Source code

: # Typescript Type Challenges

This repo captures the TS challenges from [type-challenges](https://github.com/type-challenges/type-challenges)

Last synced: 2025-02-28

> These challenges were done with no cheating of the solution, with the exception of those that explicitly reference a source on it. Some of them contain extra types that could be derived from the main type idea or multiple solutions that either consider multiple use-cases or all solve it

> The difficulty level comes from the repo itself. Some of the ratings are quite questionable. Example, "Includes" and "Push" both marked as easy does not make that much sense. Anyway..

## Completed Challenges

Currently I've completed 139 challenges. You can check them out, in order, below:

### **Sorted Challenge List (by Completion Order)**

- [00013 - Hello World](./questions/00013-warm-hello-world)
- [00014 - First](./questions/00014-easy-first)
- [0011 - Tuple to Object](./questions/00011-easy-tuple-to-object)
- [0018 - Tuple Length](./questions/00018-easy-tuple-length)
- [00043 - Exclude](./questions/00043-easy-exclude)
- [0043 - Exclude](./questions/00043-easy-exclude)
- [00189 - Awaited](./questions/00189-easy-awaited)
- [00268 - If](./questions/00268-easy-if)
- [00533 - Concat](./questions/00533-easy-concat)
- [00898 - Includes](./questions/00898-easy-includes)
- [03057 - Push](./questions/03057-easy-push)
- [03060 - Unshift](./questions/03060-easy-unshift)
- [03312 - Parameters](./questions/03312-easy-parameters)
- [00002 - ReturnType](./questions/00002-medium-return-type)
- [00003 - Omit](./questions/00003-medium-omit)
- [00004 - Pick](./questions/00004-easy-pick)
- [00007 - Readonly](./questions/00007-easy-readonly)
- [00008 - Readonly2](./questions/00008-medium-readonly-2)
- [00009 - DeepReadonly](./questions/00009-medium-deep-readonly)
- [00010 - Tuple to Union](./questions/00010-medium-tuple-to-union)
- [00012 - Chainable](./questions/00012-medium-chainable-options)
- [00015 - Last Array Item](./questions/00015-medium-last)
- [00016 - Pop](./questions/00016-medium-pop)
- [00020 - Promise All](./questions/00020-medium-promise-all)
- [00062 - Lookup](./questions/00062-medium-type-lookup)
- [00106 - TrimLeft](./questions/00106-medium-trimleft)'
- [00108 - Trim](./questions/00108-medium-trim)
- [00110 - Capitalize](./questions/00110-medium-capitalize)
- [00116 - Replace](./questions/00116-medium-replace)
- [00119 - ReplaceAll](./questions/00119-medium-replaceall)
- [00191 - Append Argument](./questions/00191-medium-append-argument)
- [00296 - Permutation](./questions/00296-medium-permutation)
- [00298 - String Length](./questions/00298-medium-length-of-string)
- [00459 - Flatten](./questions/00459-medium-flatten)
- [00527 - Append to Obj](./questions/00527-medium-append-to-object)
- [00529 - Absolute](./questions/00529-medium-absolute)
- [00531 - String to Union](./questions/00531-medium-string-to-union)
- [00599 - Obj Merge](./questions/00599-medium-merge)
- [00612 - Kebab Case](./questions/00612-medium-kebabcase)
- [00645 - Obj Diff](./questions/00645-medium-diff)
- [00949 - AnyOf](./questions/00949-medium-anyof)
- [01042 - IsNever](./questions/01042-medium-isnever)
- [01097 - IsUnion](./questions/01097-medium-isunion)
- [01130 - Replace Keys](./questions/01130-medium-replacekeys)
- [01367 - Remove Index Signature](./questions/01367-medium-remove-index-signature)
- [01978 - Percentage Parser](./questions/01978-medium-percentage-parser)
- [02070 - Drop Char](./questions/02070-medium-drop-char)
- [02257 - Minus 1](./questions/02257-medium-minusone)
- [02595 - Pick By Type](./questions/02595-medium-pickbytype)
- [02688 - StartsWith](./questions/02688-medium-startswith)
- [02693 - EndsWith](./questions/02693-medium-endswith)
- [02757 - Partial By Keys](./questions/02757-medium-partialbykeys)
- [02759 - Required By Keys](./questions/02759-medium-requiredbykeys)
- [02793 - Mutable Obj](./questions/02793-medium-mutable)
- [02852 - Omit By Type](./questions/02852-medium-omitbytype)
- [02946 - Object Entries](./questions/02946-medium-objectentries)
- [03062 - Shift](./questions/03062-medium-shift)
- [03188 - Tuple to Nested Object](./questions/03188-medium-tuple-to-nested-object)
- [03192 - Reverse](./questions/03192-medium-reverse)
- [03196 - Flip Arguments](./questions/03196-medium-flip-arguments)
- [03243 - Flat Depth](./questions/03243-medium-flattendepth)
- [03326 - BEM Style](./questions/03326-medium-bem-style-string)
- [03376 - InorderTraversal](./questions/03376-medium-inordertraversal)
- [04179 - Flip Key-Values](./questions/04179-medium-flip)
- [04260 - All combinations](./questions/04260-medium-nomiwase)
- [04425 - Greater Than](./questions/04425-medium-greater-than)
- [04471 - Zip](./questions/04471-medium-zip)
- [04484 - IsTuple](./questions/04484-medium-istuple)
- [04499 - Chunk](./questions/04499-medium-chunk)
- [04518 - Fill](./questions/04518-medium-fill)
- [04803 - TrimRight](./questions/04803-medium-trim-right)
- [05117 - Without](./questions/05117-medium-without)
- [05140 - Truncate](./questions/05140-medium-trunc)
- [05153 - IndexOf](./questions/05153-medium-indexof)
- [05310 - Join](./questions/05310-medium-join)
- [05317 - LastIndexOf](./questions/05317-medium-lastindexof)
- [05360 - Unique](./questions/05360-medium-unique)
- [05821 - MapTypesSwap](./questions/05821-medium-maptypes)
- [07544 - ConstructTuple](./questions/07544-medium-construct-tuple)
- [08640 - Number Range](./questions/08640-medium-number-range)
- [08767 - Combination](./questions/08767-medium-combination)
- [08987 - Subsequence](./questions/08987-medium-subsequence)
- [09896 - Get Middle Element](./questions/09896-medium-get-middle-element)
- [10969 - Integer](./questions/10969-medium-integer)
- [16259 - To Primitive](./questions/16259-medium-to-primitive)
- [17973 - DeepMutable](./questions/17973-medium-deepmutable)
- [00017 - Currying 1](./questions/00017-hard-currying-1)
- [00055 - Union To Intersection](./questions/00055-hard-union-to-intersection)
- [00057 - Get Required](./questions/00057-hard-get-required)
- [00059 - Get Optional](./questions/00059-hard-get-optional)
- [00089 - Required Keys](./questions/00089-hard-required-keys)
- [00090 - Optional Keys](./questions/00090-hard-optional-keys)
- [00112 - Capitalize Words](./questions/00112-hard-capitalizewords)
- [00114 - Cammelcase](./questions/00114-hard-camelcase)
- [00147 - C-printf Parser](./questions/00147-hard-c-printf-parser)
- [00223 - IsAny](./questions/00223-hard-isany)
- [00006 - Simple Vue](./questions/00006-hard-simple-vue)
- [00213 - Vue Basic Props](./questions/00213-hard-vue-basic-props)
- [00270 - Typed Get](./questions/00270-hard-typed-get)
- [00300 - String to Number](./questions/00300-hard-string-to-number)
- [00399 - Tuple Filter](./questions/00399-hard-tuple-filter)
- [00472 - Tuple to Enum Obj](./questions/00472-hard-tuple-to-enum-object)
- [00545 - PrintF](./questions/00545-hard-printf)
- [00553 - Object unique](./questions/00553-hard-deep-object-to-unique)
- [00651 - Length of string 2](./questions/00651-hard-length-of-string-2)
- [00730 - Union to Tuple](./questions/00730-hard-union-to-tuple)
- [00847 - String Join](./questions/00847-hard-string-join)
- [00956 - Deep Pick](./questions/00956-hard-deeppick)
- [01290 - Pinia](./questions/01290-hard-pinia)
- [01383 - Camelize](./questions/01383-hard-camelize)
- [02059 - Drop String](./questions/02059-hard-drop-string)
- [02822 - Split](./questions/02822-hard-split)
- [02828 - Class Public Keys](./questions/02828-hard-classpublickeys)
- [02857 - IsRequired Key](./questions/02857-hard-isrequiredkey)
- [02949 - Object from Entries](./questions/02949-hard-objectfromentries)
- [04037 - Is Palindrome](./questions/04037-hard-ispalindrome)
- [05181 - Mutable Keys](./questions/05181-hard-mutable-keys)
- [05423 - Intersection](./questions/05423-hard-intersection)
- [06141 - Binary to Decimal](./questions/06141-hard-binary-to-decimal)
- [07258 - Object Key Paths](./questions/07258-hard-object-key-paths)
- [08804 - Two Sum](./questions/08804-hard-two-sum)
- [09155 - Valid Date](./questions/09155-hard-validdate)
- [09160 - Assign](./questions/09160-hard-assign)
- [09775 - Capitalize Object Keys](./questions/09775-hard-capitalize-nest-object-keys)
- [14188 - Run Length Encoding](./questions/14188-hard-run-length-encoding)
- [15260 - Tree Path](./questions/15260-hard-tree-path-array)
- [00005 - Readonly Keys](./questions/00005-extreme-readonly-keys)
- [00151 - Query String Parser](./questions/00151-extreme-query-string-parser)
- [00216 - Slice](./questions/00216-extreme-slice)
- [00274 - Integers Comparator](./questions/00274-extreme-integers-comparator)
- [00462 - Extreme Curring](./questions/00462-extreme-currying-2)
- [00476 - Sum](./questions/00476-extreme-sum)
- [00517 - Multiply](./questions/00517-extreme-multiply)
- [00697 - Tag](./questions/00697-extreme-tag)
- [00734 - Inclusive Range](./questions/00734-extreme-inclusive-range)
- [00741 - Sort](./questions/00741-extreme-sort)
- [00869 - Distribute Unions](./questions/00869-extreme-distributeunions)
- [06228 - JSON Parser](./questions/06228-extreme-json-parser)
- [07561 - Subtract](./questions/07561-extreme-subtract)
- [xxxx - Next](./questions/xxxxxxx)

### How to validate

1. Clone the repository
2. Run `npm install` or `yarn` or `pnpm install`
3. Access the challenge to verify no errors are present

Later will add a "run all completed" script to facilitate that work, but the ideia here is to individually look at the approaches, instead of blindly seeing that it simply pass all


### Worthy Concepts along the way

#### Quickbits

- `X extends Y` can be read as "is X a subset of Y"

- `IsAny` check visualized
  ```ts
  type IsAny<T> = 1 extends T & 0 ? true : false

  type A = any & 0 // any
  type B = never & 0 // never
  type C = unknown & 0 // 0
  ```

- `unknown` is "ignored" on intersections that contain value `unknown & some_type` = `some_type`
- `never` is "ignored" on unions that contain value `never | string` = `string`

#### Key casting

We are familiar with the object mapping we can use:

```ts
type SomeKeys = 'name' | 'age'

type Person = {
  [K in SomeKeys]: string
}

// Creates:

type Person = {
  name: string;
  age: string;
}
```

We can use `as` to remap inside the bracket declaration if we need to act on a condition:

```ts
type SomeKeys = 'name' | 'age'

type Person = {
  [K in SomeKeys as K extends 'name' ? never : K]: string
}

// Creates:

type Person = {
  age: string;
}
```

# [Work order]
Take each line of the material that contains the word "unknown" and list it.

# [Task solution]
  type C = unknown & 0 // 0
- `unknown` is "ignored" on intersections that contain value `unknown & some_type` = `some_type`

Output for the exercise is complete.